China derides Biden's IPEF economic pact for failing to lower tariffs

US President Joe Biden (right) and Japan PM Fumio Kishida listening to other leaders joining the Indo-Pacific Economic Framework on May 23, 2022. PHOTO: REUTERS

SUVA, FIJI (BLOOMBERG) - Chinese Foreign Minister Wang Yi criticised President Joe Biden's wide-ranging economic framework for failing to lower tariffs, in some of the strongest disapproval yet of the US plan to counter Beijing's influence in Asia.

"The so-called Indo-Pacific Economic Framework recently rolled out by the US claims to build a free, open, and inclusive new order, but how can any economic frame call itself free if it doesn't lower tariffs?" Mr Wang said on Monday (May 30) during a visit to Fiji, according to a statement posted on the Foreign Ministry's website.

"How can it be called inclusive if it purposefully excludes China, the largest market in the region and in the world?"
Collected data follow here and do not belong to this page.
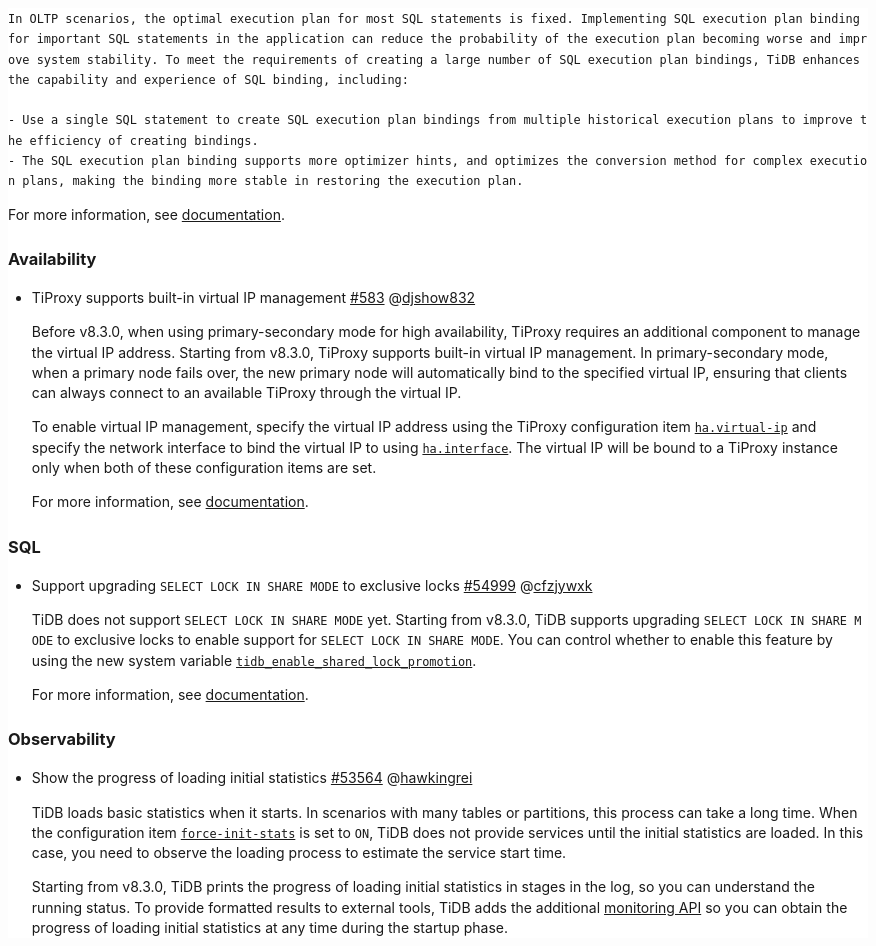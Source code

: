     In OLTP scenarios, the optimal execution plan for most SQL statements is fixed. Implementing SQL execution plan binding for important SQL statements in the application can reduce the probability of the execution plan becoming worse and improve system stability. To meet the requirements of creating a large number of SQL execution plan bindings, TiDB enhances the capability and experience of SQL binding, including:

    - Use a single SQL statement to create SQL execution plan bindings from multiple historical execution plans to improve the efficiency of creating bindings.
    - The SQL execution plan binding supports more optimizer hints, and optimizes the conversion method for complex execution plans, making the binding more stable in restoring the execution plan.

  For more information, see [documentation](/sql-plan-management.md).

### Availability

* TiProxy supports built-in virtual IP management [#583](https://github.com/pingcap/tiproxy/issues/583) @[djshow832](https://github.com/djshow832)

    Before v8.3.0, when using primary-secondary mode for high availability, TiProxy requires an additional component to manage the virtual IP address. Starting from v8.3.0, TiProxy supports built-in virtual IP management. In primary-secondary mode, when a primary node fails over, the new primary node will automatically bind to the specified virtual IP, ensuring that clients can always connect to an available TiProxy through the virtual IP.

    To enable virtual IP management, specify the virtual IP address using the TiProxy configuration item [`ha.virtual-ip`](/tiproxy/tiproxy-configuration.md#virtual-ip) and specify the network interface to bind the virtual IP to using [`ha.interface`](/tiproxy/tiproxy-configuration.md#interface). The virtual IP will be bound to a TiProxy instance only when both of these configuration items are set.

    For more information, see [documentation](/tiproxy/tiproxy-overview.md).

### SQL

* Support upgrading `SELECT LOCK IN SHARE MODE` to exclusive locks [#54999](https://github.com/pingcap/tidb/issues/54999) @[cfzjywxk](https://github.com/cfzjywxk)

    TiDB does not support `SELECT LOCK IN SHARE MODE` yet. Starting from v8.3.0, TiDB supports upgrading `SELECT LOCK IN SHARE MODE` to exclusive locks to enable support for `SELECT LOCK IN SHARE MODE`. You can control whether to enable this feature by using the new system variable [`tidb_enable_shared_lock_promotion`](/system-variables.md#tidb_enable_shared_lock_promotion-new-in-v830).

    For more information, see [documentation](/system-variables.md#tidb_enable_shared_lock_promotion-new-in-v830).

### Observability

* Show the progress of loading initial statistics [#53564](https://github.com/pingcap/tidb/issues/53564) @[hawkingrei](https://github.com/hawkingrei)

    TiDB loads basic statistics when it starts. In scenarios with many tables or partitions, this process can take a long time. When the configuration item [`force-init-stats`](/tidb-configuration-file.md#force-init-stats-new-in-v657-and-v710) is set to `ON`, TiDB does not provide services until the initial statistics are loaded. In this case, you need to observe the loading process to estimate the service start time.

    Starting from v8.3.0, TiDB prints the progress of loading initial statistics in stages in the log, so you can understand the running status. To provide formatted results to external tools, TiDB adds the additional [monitoring API](/tidb-monitoring-api.md) so you can obtain the progress of loading initial statistics at any time during the startup phase.
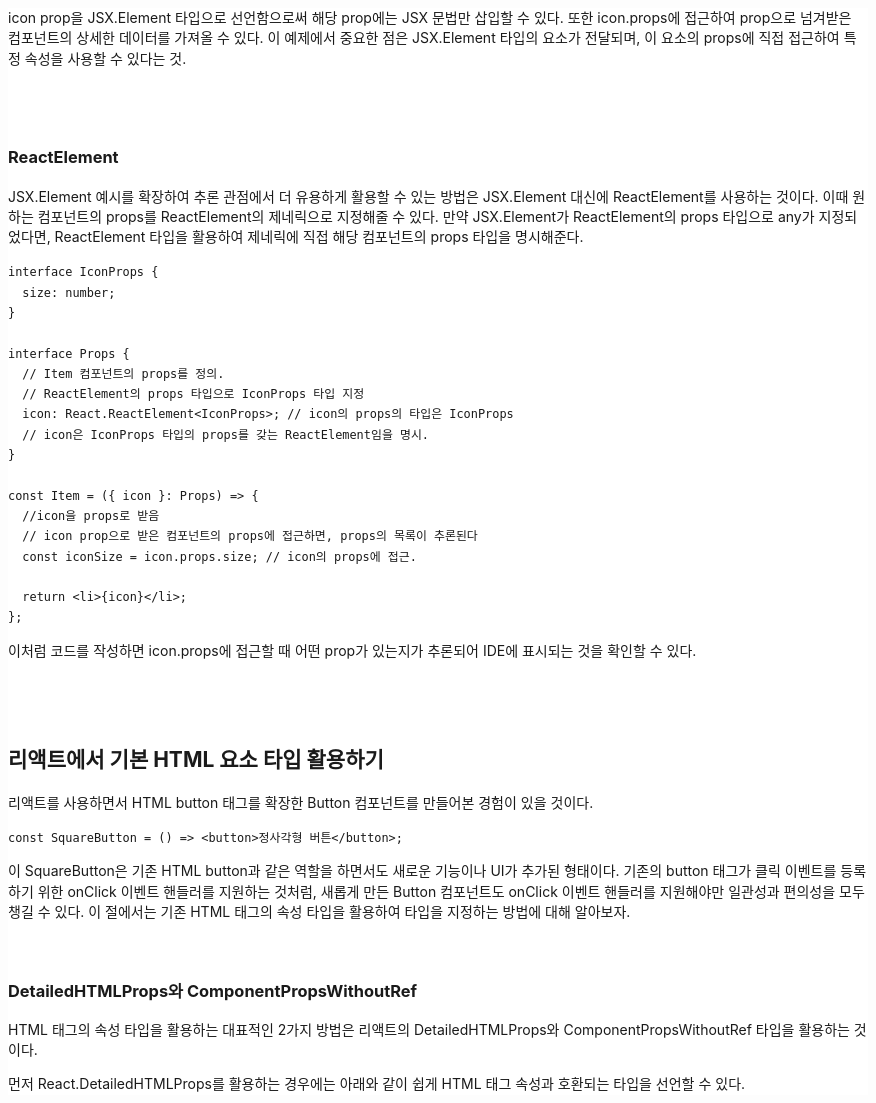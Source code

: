 icon prop을 JSX.Element 타입으로 선언함으로써 해당 prop에는 JSX 문법만 삽입할 수 있다. 또한 icon.props에 접근하여 prop으로 넘겨받은 컴포넌트의 상세한 데이터를 가져올 수 있다. 이 예제에서 중요한 점은 JSX.Element 타입의 요소가 전달되며, 이 요소의 props에 직접 접근하여 특정 속성을 사용할 수 있다는 것.

<br><br>

### ReactElement

JSX.Element 예시를 확장하여 추론 관점에서 더 유용하게 활용할 수 있는 방법은 JSX.Element 대신에 ReactElement를 사용하는 것이다. 이때 원하는 컴포넌트의 props를 ReactElement의 제네릭으로 지정해줄 수 있다. 만약 JSX.Element가 ReactElement의 props 타입으로 any가 지정되었다면, ReactElement 타입을 활용하여 제네릭에 직접 해당 컴포넌트의 props 타입을 명시해준다.

```tsx
interface IconProps {
  size: number;
}

interface Props {
  // Item 컴포넌트의 props를 정의.
  // ReactElement의 props 타입으로 IconProps 타입 지정
  icon: React.ReactElement<IconProps>; // icon의 props의 타입은 IconProps
  // icon은 IconProps 타입의 props를 갖는 ReactElement임을 명시.
}

const Item = ({ icon }: Props) => {
  //icon을 props로 받음
  // icon prop으로 받은 컴포넌트의 props에 접근하면, props의 목록이 추론된다
  const iconSize = icon.props.size; // icon의 props에 접근.

  return <li>{icon}</li>;
};
```

이처럼 코드를 작성하면 icon.props에 접근할 때 어떤 prop가 있는지가 추론되어 IDE에 표시되는 것을 확인할 수 있다.

<br><br>

## **리액트에서 기본 HTML 요소 타입 활용하기**

리액트를 사용하면서 HTML button 태그를 확장한 Button 컴포넌트를 만들어본 경험이 있을 것이다.

```tsx
const SquareButton = () => <button>정사각형 버튼</button>;
```

이 SquareButton은 기존 HTML button과 같은 역할을 하면서도 새로운 기능이나 UI가 추가된 형태이다. 기존의 button 태그가 클릭 이벤트를 등록하기 위한 onClick 이벤트 핸들러를 지원하는 것처럼, 새롭게 만든 Button 컴포넌트도 onClick 이벤트 핸들러를 지원해야만 일관성과 편의성을 모두 챙길 수 있다. 이 절에서는 기존 HTML 태그의 속성 타입을 활용하여 타입을 지정하는 방법에 대해 알아보자.

<br>

### DetailedHTMLProps와 ComponentPropsWithoutRef

HTML 태그의 속성 타입을 활용하는 대표적인 2가지 방법은 리액트의 DetailedHTMLProps와 ComponentPropsWithoutRef 타입을 활용하는 것이다.

먼저 React.DetailedHTMLProps를 활용하는 경우에는 아래와 같이 쉽게 HTML 태그 속성과 호환되는 타입을 선언할 수 있다.

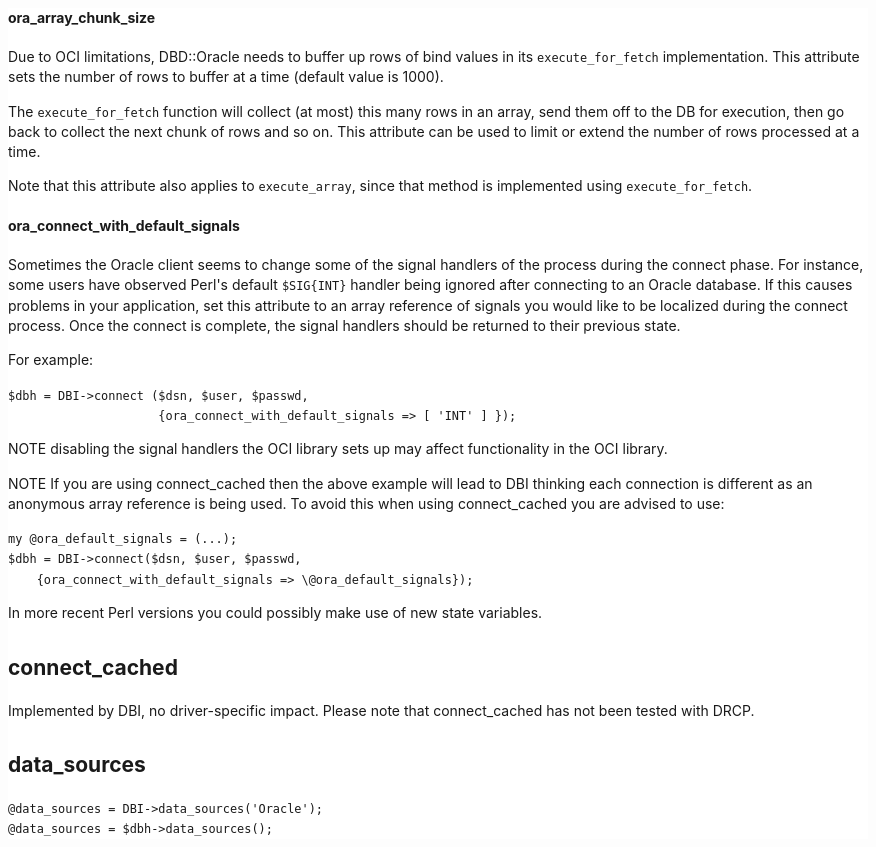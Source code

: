 #### ora\_array\_chunk\_size

Due to OCI limitations, DBD::Oracle needs to buffer up rows of
bind values in its `execute_for_fetch` implementation. This attribute
sets the number of rows to buffer at a time (default value is 1000).

The `execute_for_fetch` function will collect (at most) this many
rows in an array, send them off to the DB for execution, then go back
to collect the next chunk of rows and so on. This attribute can be
used to limit or extend the number of rows processed at a time.

Note that this attribute also applies to `execute_array`, since that
method is implemented using `execute_for_fetch`.

#### ora\_connect\_with\_default\_signals

Sometimes the Oracle client seems to change some of the signal
handlers of the process during the connect phase.  For instance, some
users have observed Perl's default `$SIG{INT}` handler being ignored
after connecting to an Oracle database.  If this causes problems in
your application, set this attribute to an array reference of signals
you would like to be localized during the connect process.  Once the
connect is complete, the signal handlers should be returned to their
previous state.

For example:

    $dbh = DBI->connect ($dsn, $user, $passwd,
                         {ora_connect_with_default_signals => [ 'INT' ] });

NOTE disabling the signal handlers the OCI library sets up may affect
functionality in the OCI library.

NOTE If you are using connect\_cached then the above example will lead
to DBI thinking each connection is different as an anonymous array reference
is being used. To avoid this when using connect\_cached you are advised
to use:

    my @ora_default_signals = (...);
    $dbh = DBI->connect($dsn, $user, $passwd,
        {ora_connect_with_default_signals => \@ora_default_signals});

In more recent Perl versions you could possibly make use of new state
variables.

## **connect\_cached**

Implemented by DBI, no driver-specific impact.
Please note that connect\_cached has not been tested with DRCP.

## **data\_sources**

    @data_sources = DBI->data_sources('Oracle');
    @data_sources = $dbh->data_sources();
It wasn't clear under what circumstances Mr Wang made the comments. Fiji last week became the 14th country and the first Pacific Island nation to join Mr Biden's IPEF.

China this week failed to get ten Pacific Island nations on board with a sweeping trade and security deal during a summit attended by Mr Wang in Fiji as part of his rare ten-day visit to the region.

Beijing had reportedly proposed a free-trade deal and a special envoy for Pacific Island nations, but the plan was shelved after some of the countries expressed concerns about specific elements in the proposal.

Mr Wang said IPEF sought to "confine other countries" with the US's standards and rules.

"The US is attempting to politicise and weaponize economic affairs, and even treat the matter ideologically," he said. "Such a practice violates basic norms of economics. It is putting shackles on the free market."